**Exercise instructions**
Check each line of the data for "class", then give the number of lines that have it, without any other words.

(Record excerpts begins)

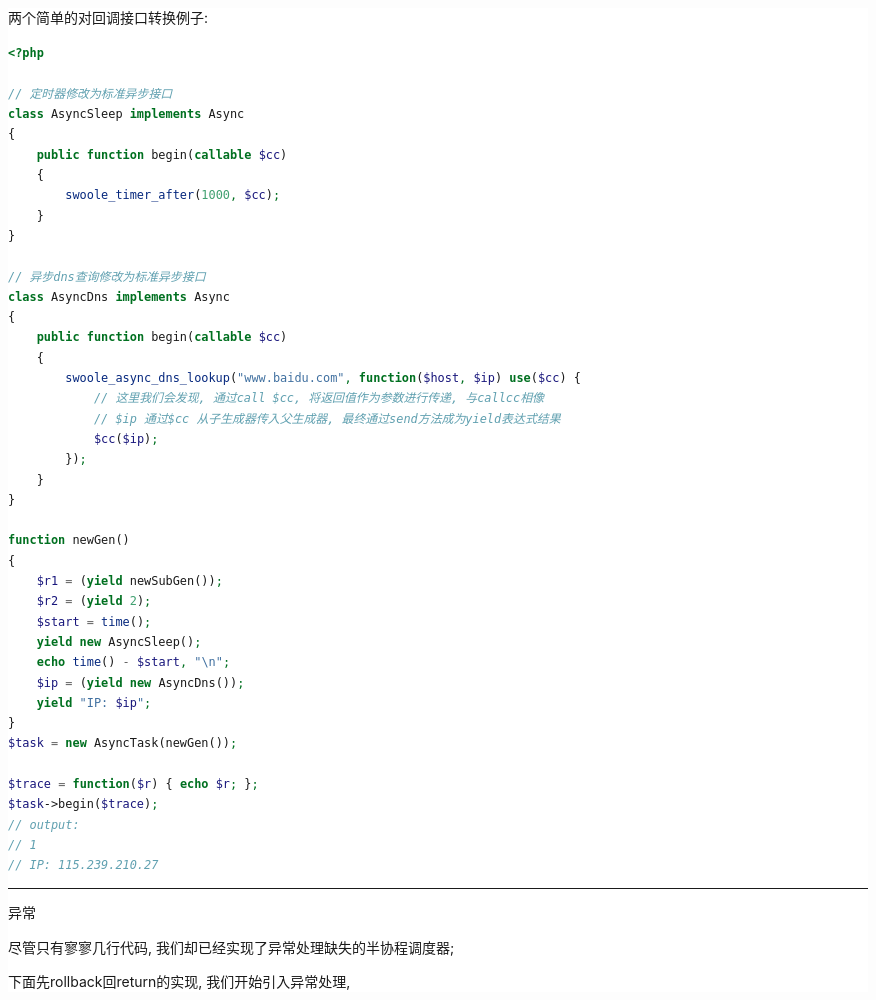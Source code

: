 两个简单的对回调接口转换例子:

```php
<?php

// 定时器修改为标准异步接口
class AsyncSleep implements Async
{
    public function begin(callable $cc)
    {
        swoole_timer_after(1000, $cc);
    }
}

// 异步dns查询修改为标准异步接口
class AsyncDns implements Async
{
    public function begin(callable $cc)
    {
        swoole_async_dns_lookup("www.baidu.com", function($host, $ip) use($cc) {
            // 这里我们会发现, 通过call $cc, 将返回值作为参数进行传递, 与callcc相像
            // $ip 通过$cc 从子生成器传入父生成器, 最终通过send方法成为yield表达式结果
            $cc($ip);
        });
    }
}

function newGen()
{
    $r1 = (yield newSubGen());
    $r2 = (yield 2);
    $start = time();
    yield new AsyncSleep();
    echo time() - $start, "\n";
    $ip = (yield new AsyncDns());
    yield "IP: $ip";
}
$task = new AsyncTask(newGen());

$trace = function($r) { echo $r; };
$task->begin($trace);
// output:
// 1
// IP: 115.239.210.27

```

--------------------------------------------------------------------------------

异常

尽管只有寥寥几行代码, 我们却已经实现了异常处理缺失的半协程调度器;

下面先rollback回return的实现, 我们开始引入异常处理,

(Record excerpts ends)

**Task result**
2